I hope everyone has heard by now of the IE SSL Certificate problem:

http://online.securityfocus.com/archive/1/286895/2002-08-08/2002-08-14/1
http://www.theregister.co.uk/content/4/26620.html

Some time ago, the certificates and the directory would be
automatically installed and included when I did something like
s_client, it would display the cert chain and information and it
usually found things and verified it properly.  Now it doesn't work.
ANYWHERE.  Apple's Mac OS X / Darwin, Linux, etc.

I can't find any implementation that has the certificates properly
installed.  Even if all the applications work properly, they will all
fail because the root certs won't be there to validate the chain.

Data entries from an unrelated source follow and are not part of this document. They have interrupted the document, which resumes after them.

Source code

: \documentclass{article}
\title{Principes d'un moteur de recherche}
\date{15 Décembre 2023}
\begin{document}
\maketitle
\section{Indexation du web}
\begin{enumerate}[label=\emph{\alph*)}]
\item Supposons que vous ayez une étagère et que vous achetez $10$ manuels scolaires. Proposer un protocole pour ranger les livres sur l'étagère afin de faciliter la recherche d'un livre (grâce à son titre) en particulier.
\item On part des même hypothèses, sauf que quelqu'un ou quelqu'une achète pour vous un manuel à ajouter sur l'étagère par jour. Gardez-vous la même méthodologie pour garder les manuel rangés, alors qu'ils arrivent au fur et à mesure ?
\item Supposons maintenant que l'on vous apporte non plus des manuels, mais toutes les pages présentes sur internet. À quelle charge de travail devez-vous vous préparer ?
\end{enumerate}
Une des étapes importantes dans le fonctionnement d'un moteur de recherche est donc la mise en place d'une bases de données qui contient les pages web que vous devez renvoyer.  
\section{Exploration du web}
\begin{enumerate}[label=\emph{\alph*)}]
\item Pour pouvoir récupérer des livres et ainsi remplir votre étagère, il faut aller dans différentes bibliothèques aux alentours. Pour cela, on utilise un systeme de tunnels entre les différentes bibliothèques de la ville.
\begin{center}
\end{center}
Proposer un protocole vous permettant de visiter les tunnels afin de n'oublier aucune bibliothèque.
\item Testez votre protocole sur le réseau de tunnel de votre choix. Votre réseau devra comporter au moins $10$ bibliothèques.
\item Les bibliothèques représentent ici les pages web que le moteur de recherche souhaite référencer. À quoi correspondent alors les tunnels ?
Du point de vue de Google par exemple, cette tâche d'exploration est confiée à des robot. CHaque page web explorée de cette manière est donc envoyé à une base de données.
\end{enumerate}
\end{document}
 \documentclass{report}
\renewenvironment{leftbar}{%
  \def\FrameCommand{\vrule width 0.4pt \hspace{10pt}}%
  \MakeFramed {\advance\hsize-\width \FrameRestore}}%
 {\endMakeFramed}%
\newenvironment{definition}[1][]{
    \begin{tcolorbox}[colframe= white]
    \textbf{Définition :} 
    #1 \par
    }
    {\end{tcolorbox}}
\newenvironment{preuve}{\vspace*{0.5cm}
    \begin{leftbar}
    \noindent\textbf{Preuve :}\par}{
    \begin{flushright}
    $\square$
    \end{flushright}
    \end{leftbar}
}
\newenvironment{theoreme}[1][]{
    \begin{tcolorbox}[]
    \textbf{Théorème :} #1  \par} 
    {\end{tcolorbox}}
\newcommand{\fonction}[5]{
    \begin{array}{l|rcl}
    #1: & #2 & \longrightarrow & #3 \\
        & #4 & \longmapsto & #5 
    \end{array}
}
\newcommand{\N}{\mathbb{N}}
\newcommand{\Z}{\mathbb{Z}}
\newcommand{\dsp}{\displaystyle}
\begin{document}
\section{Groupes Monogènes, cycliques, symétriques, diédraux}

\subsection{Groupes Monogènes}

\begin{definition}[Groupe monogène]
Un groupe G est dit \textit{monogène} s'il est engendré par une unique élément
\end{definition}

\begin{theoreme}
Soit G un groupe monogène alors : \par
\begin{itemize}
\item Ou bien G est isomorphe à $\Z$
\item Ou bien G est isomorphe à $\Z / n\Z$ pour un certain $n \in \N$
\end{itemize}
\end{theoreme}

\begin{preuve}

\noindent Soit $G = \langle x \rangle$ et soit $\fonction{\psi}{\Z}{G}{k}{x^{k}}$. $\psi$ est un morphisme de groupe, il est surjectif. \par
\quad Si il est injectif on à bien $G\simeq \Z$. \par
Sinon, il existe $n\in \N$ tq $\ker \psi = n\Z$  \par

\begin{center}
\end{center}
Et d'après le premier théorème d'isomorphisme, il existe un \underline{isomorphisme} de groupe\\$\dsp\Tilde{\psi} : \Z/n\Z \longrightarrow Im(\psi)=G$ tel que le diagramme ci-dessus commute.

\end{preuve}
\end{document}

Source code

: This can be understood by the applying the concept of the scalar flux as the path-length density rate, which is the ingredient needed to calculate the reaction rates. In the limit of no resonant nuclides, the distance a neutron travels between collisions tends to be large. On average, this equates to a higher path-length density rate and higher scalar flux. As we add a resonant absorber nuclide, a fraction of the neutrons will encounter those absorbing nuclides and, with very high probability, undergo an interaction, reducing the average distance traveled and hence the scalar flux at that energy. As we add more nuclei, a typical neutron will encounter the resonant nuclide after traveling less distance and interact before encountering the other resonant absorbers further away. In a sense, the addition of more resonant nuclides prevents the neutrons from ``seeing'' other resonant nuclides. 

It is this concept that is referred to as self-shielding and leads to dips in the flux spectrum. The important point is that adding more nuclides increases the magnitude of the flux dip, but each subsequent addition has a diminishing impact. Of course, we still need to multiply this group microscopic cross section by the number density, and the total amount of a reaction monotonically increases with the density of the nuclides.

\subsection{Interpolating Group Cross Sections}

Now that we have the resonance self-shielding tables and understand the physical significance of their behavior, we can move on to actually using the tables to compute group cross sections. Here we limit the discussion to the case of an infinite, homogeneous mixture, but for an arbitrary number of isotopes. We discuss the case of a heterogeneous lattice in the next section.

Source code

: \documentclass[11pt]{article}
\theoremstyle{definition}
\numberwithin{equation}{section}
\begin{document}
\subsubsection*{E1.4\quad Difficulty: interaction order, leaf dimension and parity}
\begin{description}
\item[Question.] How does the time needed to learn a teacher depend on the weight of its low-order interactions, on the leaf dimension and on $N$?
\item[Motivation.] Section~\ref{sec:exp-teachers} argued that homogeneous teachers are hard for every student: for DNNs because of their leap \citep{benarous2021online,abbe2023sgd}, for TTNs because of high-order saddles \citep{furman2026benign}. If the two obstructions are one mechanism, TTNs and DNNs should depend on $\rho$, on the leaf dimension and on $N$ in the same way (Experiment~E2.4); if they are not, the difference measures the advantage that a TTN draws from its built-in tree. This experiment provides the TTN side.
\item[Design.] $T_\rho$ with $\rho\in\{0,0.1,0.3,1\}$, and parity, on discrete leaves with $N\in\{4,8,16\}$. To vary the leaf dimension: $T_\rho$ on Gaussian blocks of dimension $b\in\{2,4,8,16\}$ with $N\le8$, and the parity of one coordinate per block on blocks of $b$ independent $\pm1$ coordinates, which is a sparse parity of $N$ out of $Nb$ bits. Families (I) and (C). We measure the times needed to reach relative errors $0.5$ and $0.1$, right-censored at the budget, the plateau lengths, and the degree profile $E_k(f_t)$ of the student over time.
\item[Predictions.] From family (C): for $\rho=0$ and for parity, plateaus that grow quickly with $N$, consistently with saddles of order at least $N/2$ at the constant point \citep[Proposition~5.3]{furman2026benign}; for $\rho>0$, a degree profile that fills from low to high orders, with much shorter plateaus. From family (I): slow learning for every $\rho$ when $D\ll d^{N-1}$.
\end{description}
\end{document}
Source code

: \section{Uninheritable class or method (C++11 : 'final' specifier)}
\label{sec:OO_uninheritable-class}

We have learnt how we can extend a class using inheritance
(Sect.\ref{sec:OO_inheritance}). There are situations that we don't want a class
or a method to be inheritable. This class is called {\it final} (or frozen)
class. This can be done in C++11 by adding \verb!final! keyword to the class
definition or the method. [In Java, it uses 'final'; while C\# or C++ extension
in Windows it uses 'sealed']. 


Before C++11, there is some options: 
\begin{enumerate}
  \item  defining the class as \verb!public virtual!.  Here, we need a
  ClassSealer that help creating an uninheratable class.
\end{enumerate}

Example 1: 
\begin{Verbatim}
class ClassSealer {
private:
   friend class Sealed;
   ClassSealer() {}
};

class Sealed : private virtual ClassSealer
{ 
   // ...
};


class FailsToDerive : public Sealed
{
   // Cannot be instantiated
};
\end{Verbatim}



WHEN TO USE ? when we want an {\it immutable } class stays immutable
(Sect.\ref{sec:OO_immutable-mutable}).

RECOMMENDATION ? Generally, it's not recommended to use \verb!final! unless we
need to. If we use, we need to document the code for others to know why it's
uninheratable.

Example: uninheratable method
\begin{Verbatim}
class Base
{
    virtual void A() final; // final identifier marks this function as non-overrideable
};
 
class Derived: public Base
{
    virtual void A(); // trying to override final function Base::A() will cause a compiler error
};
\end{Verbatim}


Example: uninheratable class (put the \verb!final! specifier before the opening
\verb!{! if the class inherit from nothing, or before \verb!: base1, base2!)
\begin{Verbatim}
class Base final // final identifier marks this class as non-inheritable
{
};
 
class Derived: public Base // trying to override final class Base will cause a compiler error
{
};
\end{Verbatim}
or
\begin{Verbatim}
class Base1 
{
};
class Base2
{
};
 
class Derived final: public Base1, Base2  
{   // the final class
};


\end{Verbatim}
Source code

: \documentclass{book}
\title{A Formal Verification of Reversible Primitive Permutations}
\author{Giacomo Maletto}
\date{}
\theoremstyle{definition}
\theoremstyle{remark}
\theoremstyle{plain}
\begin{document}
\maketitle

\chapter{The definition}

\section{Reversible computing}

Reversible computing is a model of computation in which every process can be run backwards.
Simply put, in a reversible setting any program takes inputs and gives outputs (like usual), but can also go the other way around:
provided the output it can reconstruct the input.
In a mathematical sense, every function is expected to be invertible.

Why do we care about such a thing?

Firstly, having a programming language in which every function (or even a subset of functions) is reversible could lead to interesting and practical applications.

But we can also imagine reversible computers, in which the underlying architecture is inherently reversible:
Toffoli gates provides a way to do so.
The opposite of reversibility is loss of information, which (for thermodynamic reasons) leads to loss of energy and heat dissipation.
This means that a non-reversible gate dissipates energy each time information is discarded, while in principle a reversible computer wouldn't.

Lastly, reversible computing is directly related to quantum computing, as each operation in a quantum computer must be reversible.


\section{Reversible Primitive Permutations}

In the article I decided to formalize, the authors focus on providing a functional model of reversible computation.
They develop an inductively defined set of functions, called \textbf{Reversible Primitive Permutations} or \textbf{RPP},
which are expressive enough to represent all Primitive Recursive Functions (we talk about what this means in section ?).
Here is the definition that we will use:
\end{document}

Curl and lynx-ssl both have cert bugs, probably more severe than IE
since they don't seem to do anything to check the certs (I have
contacted the authors and supplied patches).  I haven't checked
wget-ssl, links-ssl, and others, but I suspect they are broken too.

I thought Open Source was supposed to be better than Microsoft,
especially on issues like security.

I just spent a while searching for implementation information about
how to CORRECTLY write the cert callback on openssl.org.  I even had
trouble finding this list.  No news.  No information.  Nothing.  A few
sparse docs.  Some links, some broken.

I implemented a "correct" version as an encrypting proxy for Lynx a
long time ago, so I knew how to fix things.

There seem to be several related problems.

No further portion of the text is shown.